→ **Source material**
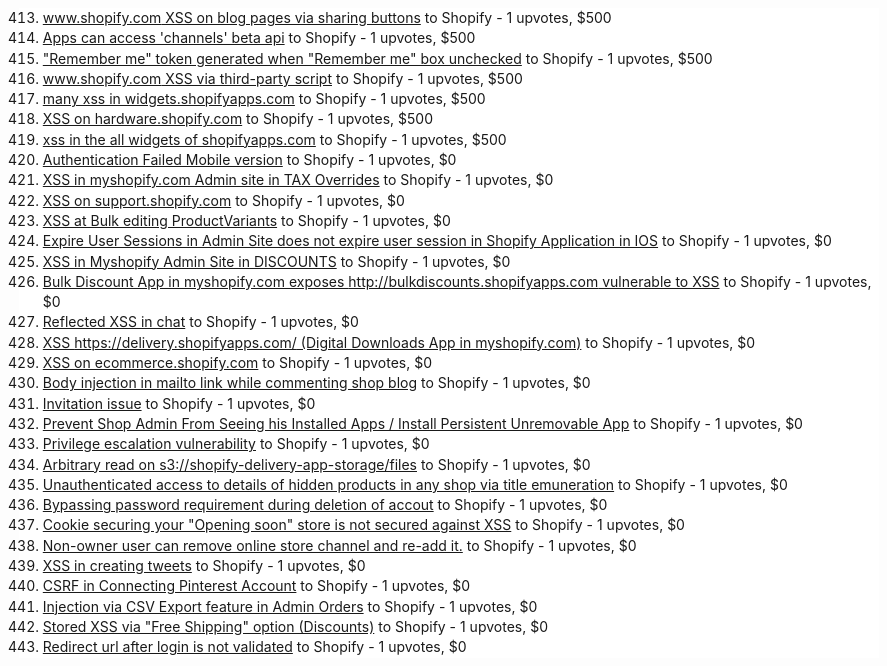 413. [www.shopify.com XSS on blog pages via sharing buttons](https://hackerone.com/reports/87168) to Shopify - 1 upvotes, $500
414. [Apps can access 'channels' beta api](https://hackerone.com/reports/98499) to Shopify - 1 upvotes, $500
415. ["Remember me" token generated when "Remember me" box unchecked](https://hackerone.com/reports/105991) to Shopify - 1 upvotes, $500
416. [www.shopify.com XSS via third-party script](https://hackerone.com/reports/111475) to Shopify - 1 upvotes, $500
417. [many xss in widgets.shopifyapps.com](https://hackerone.com/reports/105659) to Shopify - 1 upvotes, $500
418. [XSS on hardware.shopify.com](https://hackerone.com/reports/116006) to Shopify - 1 upvotes, $500
419. [xss in the all widgets of shopifyapps.com](https://hackerone.com/reports/119250) to Shopify - 1 upvotes, $500
420. [Authentication Failed Mobile version](https://hackerone.com/reports/55530) to Shopify - 1 upvotes, $0
421. [XSS in myshopify.com Admin site in TAX Overrides](https://hackerone.com/reports/62427) to Shopify - 1 upvotes, $0
422. [XSS on support.shopify.com](https://hackerone.com/reports/56760) to Shopify - 1 upvotes, $0
423. [XSS at Bulk editing ProductVariants](https://hackerone.com/reports/72331) to Shopify - 1 upvotes, $0
424. [Expire User Sessions in Admin Site does not expire user session in Shopify Application in IOS](https://hackerone.com/reports/67220) to Shopify - 1 upvotes, $0
425. [XSS in Myshopify Admin Site in DISCOUNTS](https://hackerone.com/reports/71614) to Shopify - 1 upvotes, $0
426. [Bulk Discount App in myshopify.com exposes http://bulkdiscounts.shopifyapps.com vulnerable to XSS](https://hackerone.com/reports/62861) to Shopify - 1 upvotes, $0
427. [Reflected XSS in chat](https://hackerone.com/reports/73566) to Shopify - 1 upvotes, $0
428. [XSS https://delivery.shopifyapps.com/  (Digital Downloads App  in myshopify.com)](https://hackerone.com/reports/81441) to Shopify - 1 upvotes, $0
429. [XSS on ecommerce.shopify.com](https://hackerone.com/reports/56779) to Shopify - 1 upvotes, $0
430. [Body injection in mailto link while commenting shop blog](https://hackerone.com/reports/72976) to Shopify - 1 upvotes, $0
431. [Invitation issue](https://hackerone.com/reports/56726) to Shopify - 1 upvotes, $0
432. [Prevent Shop Admin From Seeing his Installed Apps / Install Persistent Unremovable App](https://hackerone.com/reports/72793) to Shopify - 1 upvotes, $0
433. [Privilege escalation vulnerability](https://hackerone.com/reports/90671) to Shopify - 1 upvotes, $0
434. [Arbitrary read on s3://shopify-delivery-app-storage/files](https://hackerone.com/reports/94087) to Shopify - 1 upvotes, $0
435. [Unauthenticated access to details of hidden products in any shop via title emuneration](https://hackerone.com/reports/93394) to Shopify - 1 upvotes, $0
436. [Bypassing password requirement during deletion of accout](https://hackerone.com/reports/93901) to Shopify - 1 upvotes, $0
437. [Cookie securing your "Opening soon" store is not secured against XSS](https://hackerone.com/reports/100956) to Shopify - 1 upvotes, $0
438. [Non-owner user can remove online store channel and re-add it.](https://hackerone.com/reports/98151) to Shopify - 1 upvotes, $0
439. [XSS in creating tweets](https://hackerone.com/reports/101450) to Shopify - 1 upvotes, $0
440. [CSRF in Connecting Pinterest Account](https://hackerone.com/reports/104931) to Shopify - 1 upvotes, $0
441. [Injection via CSV Export feature in Admin Orders](https://hackerone.com/reports/118103) to Shopify - 1 upvotes, $0
442. [Stored XSS via "Free Shipping" option (Discounts)](https://hackerone.com/reports/124429) to Shopify - 1 upvotes, $0
443. [Redirect url after login is not validated](https://hackerone.com/reports/153652) to Shopify - 1 upvotes, $0
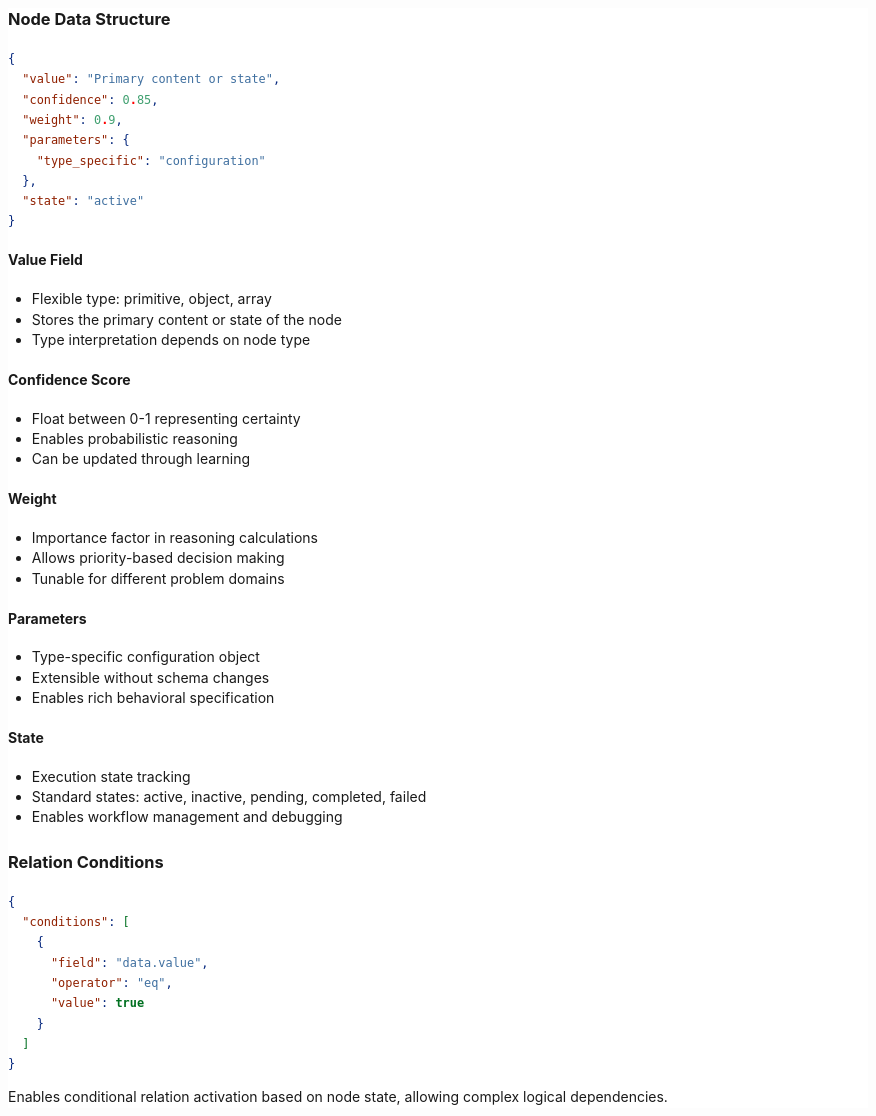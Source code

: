 ### Node Data Structure
```json
{
  "value": "Primary content or state",
  "confidence": 0.85,
  "weight": 0.9,
  "parameters": {
    "type_specific": "configuration"
  },
  "state": "active"
}
```

#### **Value Field**
- Flexible type: primitive, object, array
- Stores the primary content or state of the node
- Type interpretation depends on node type

#### **Confidence Score**
- Float between 0-1 representing certainty
- Enables probabilistic reasoning
- Can be updated through learning

#### **Weight**
- Importance factor in reasoning calculations
- Allows priority-based decision making
- Tunable for different problem domains

#### **Parameters**
- Type-specific configuration object
- Extensible without schema changes
- Enables rich behavioral specification

#### **State**
- Execution state tracking
- Standard states: active, inactive, pending, completed, failed
- Enables workflow management and debugging

### Relation Conditions
```json
{
  "conditions": [
    {
      "field": "data.value",
      "operator": "eq", 
      "value": true
    }
  ]
}
```

Enables conditional relation activation based on node state, allowing complex logical dependencies.
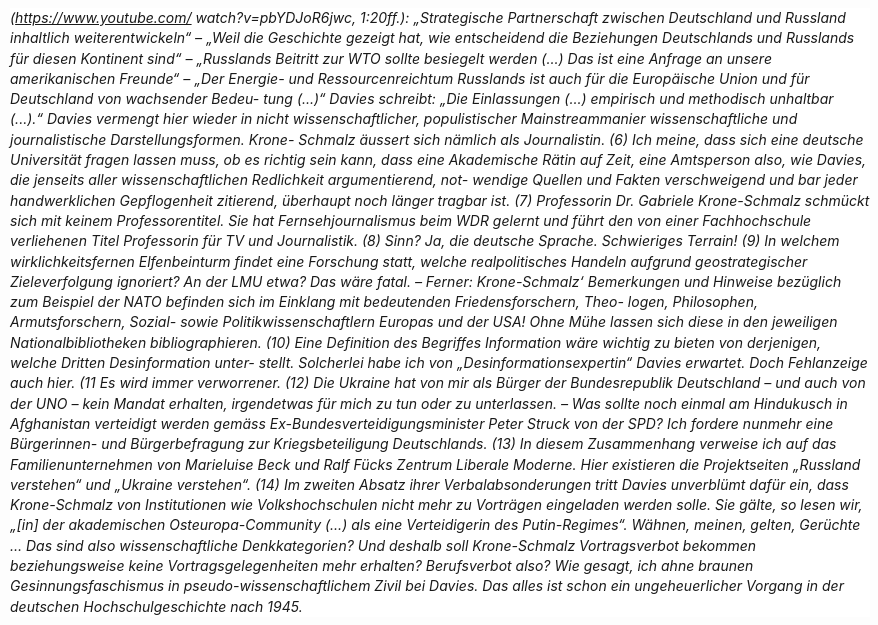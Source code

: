 _(https://www.youtube.com/ watch?v=pbYDJoR6jwc, 1:20ff.):_
_„Strategische Partnerschaft zwischen Deutschland und Russland inhaltlich weiterentwickeln“ – „Weil die Geschichte_
_gezeigt hat, wie entscheidend die Beziehungen Deutschlands und Russlands für diesen Kontinent sind“ – „Russlands_
_Beitritt zur WTO sollte besiegelt werden (...) Das ist eine Anfrage an unsere amerikanischen Freunde“ – „Der Energie-_
_und Ressourcenreichtum Russlands ist auch für die Europäische Union und für Deutschland von wachsender Bedeu-_
_tung (...)“_
_Davies schreibt: „Die Einlassungen (...) empirisch und methodisch unhaltbar (...).“ Davies vermengt hier wieder in nicht_
_wissenschaftlicher, populistischer Mainstreammanier wissenschaftliche und journalistische Darstellungsformen. Krone-_
_Schmalz äussert sich nämlich als Journalistin._
_(6) Ich meine, dass sich eine deutsche Universität fragen lassen muss, ob es richtig sein kann, dass eine Akademische_
_Rätin auf Zeit, eine Amtsperson also, wie Davies, die jenseits aller wissenschaftlichen Redlichkeit argumentierend, not-_
_wendige Quellen und Fakten verschweigend und bar jeder handwerklichen Gepflogenheit zitierend, überhaupt noch_
_länger tragbar ist._
_(7) Professorin Dr. Gabriele Krone-Schmalz schmückt sich mit keinem Professorentitel. Sie hat Fernsehjournalismus beim_
_WDR gelernt und führt den von einer Fachhochschule verliehenen Titel Professorin für TV und Journalistik._
_(8) Sinn? Ja, die deutsche Sprache. Schwieriges Terrain!_
_(9) In welchem wirklichkeitsfernen Elfenbeinturm findet eine Forschung statt, welche realpolitisches Handeln aufgrund_
_geostrategischer Zieleverfolgung ignoriert? An der LMU etwa? Das wäre fatal. – Ferner: Krone-Schmalz‘ Bemerkungen_
_und Hinweise bezüglich zum Beispiel der NATO befinden sich im Einklang mit bedeutenden Friedensforschern, Theo-_
_logen, Philosophen, Armutsforschern, Sozial- sowie Politikwissenschaftlern Europas und der USA! Ohne Mühe lassen_
_sich diese in den jeweiligen Nationalbibliotheken bibliographieren._
_(10) Eine Definition des Begriffes Information wäre wichtig zu bieten von derjenigen, welche Dritten Desinformation unter-_
_stellt. Solcherlei habe ich von „Desinformationsexpertin“ Davies erwartet. Doch Fehlanzeige auch hier._
_(11 Es wird immer verworrener._
_(12) Die Ukraine hat von mir als Bürger der Bundesrepublik Deutschland – und auch von der UNO – kein Mandat erhalten,_
_irgendetwas für mich zu tun oder zu unterlassen. – Was sollte noch einmal am Hindukusch in Afghanistan verteidigt_
_werden gemäss Ex-Bundesverteidigungsminister Peter Struck von der SPD? Ich fordere nunmehr eine Bürgerinnen-_
_und Bürgerbefragung zur Kriegsbeteiligung Deutschlands._
_(13) In diesem Zusammenhang verweise ich auf das Familienunternehmen von Marieluise Beck und Ralf Fücks Zentrum_
_Liberale Moderne. Hier existieren die Projektseiten „Russland verstehen“ und „Ukraine verstehen“._
_(14) Im zweiten Absatz ihrer Verbalabsonderungen tritt Davies unverblümt dafür ein, dass Krone-Schmalz von Institutionen_
_wie Volkshochschulen nicht mehr zu Vorträgen eingeladen werden solle. Sie gälte, so lesen wir, „[in] der akademischen_
_Osteuropa-Community (...) als eine Verteidigerin des Putin-Regimes“. Wähnen, meinen, gelten, Gerüchte … Das sind_
_also wissenschaftliche Denkkategorien? Und deshalb soll Krone-Schmalz Vortragsverbot bekommen beziehungsweise_
_keine Vortragsgelegenheiten mehr erhalten? Berufsverbot also? Wie gesagt, ich ahne braunen Gesinnungsfaschismus_
_in pseudo-wissenschaftlichem Zivil bei Davies. Das alles ist schon ein ungeheuerlicher Vorgang in der deutschen_
_Hochschulgeschichte nach 1945._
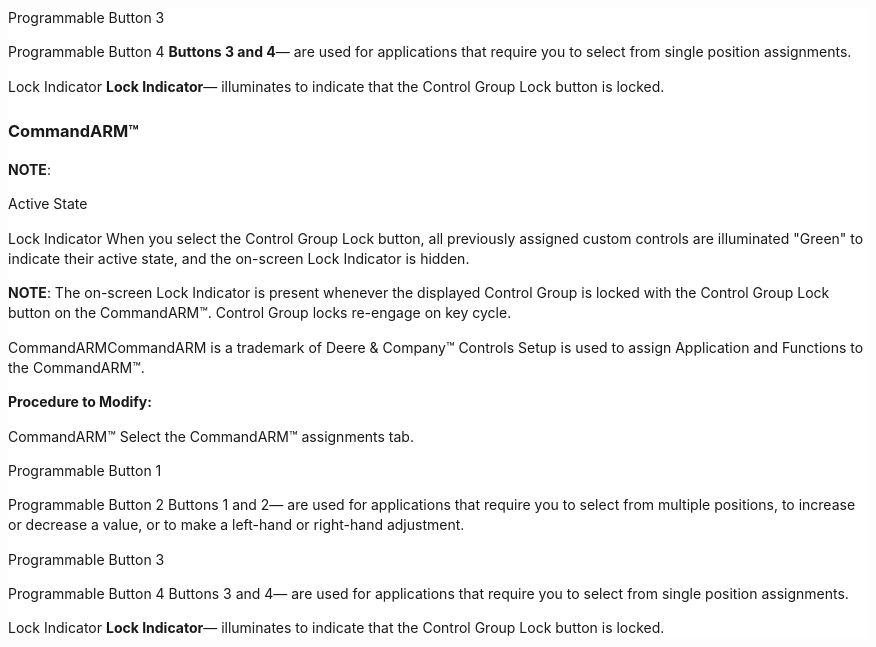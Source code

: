 

Programmable Button 3

Programmable Button 4
**Buttons 3 and 4**— are used for applications
that require you to select from single position assignments.



Lock Indicator
**Lock Indicator**— illuminates to
indicate that the Control Group Lock button is locked.


### CommandARM™

**NOTE**: 

Active State

Lock Indicator
When you select the Control Group Lock button, all previously
assigned custom controls are illuminated "Green" to indicate
their active state, and the on-screen Lock Indicator is hidden.


**NOTE**: The on-screen Lock Indicator is present whenever the displayed
Control Group is locked with the Control Group Lock button on the
CommandARM™. Control Group locks re-engage on key cycle.


CommandARMCommandARM is a trademark of Deere & Company™ Controls Setup is used to assign Application and Functions to the
CommandARM™.

**Procedure to Modify:**



CommandARM™
Select the CommandARM™ assignments tab.



Programmable Button 1

Programmable Button 2
Buttons 1 and 2— are used
for applications that require you to select from multiple positions,
to increase or decrease a value, or to make a left-hand or right-hand
adjustment.



Programmable Button 3

Programmable Button 4
Buttons 3 and 4— are used
for applications that require you to select from single position assignments.



Lock Indicator
**Lock Indicator**— illuminates to
indicate that the Control Group Lock button is locked.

→ **Work required**
Your answer should be one number: the count of lines in the records above that contain "wäre".

→ **Output below**
2